Dataset entries:
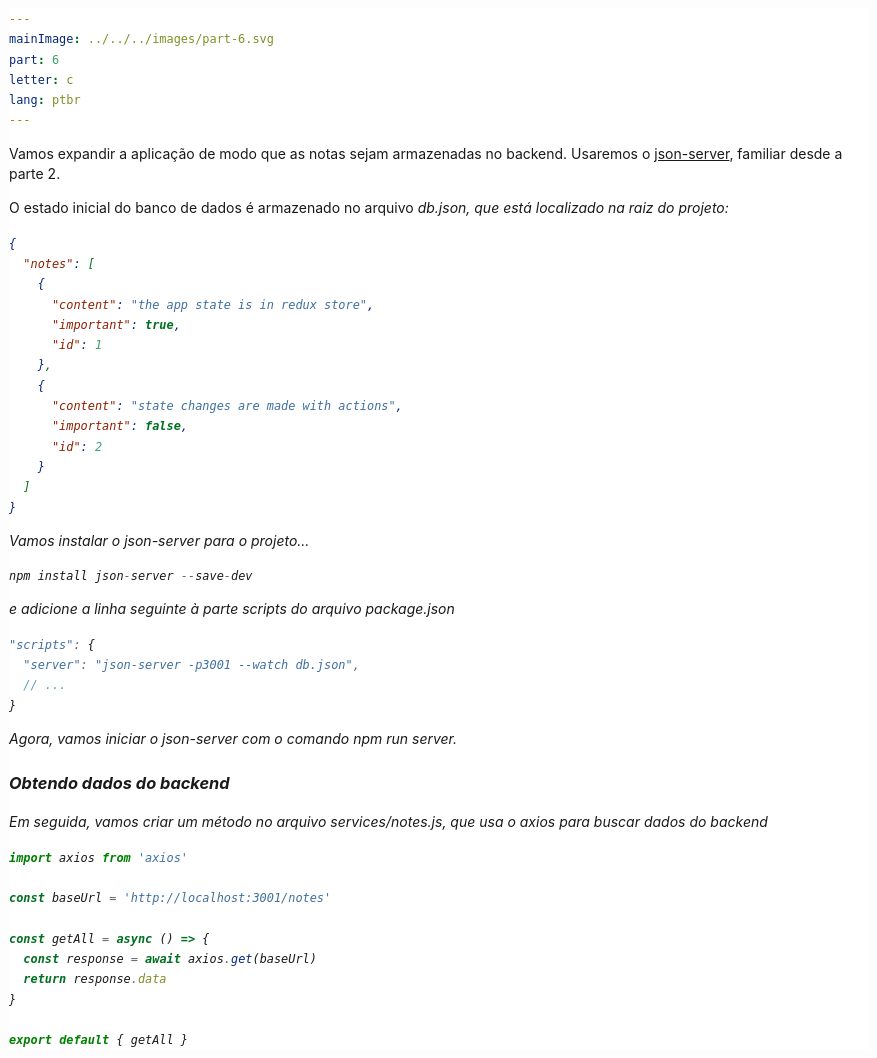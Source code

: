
 ```yaml
---
mainImage: ../../../images/part-6.svg
part: 6
letter: c
lang: ptbr
---
```


<div class="content">

Vamos expandir a aplicação de modo que as notas sejam armazenadas no backend. Usaremos o [json-server](/en/part2/getting_data_from_server), familiar desde a parte 2.

O estado inicial do banco de dados é armazenado no arquivo <i>db.json<i>, que está localizado na raiz do projeto:

```json
{
  "notes": [
    {
      "content": "the app state is in redux store",
      "important": true,
      "id": 1
    },
    {
      "content": "state changes are made with actions",
      "important": false,
      "id": 2
    }
  ]
}
```

Vamos instalar o json-server para o projeto...

```js
npm install json-server --save-dev
```

e adicione a linha seguinte à parte <i>scripts</i> do arquivo <i>package.json</i>

```js
"scripts": {
  "server": "json-server -p3001 --watch db.json",
  // ...
}
```

Agora, vamos iniciar o json-server com o comando _npm run server_.

### Obtendo dados do backend

Em seguida, vamos criar um método no arquivo <i>services/notes.js</i>, que usa o <i>axios</i> para buscar dados do backend

```js
import axios from 'axios'

const baseUrl = 'http://localhost:3001/notes'

const getAll = async () => {
  const response = await axios.get(baseUrl)
  return response.data
}

export default { getAll }
```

▶ _EXERCISE GOAL_
Whenever the word "notes" appears in a line above, copy that line.

▶ _RESPONSE BELOW_
  "notes": [
Em seguida, vamos criar um método no arquivo <i>services/notes.js</i>, que usa o <i>axios</i> para buscar dados do backend
const baseUrl = 'http://localhost:3001/notes'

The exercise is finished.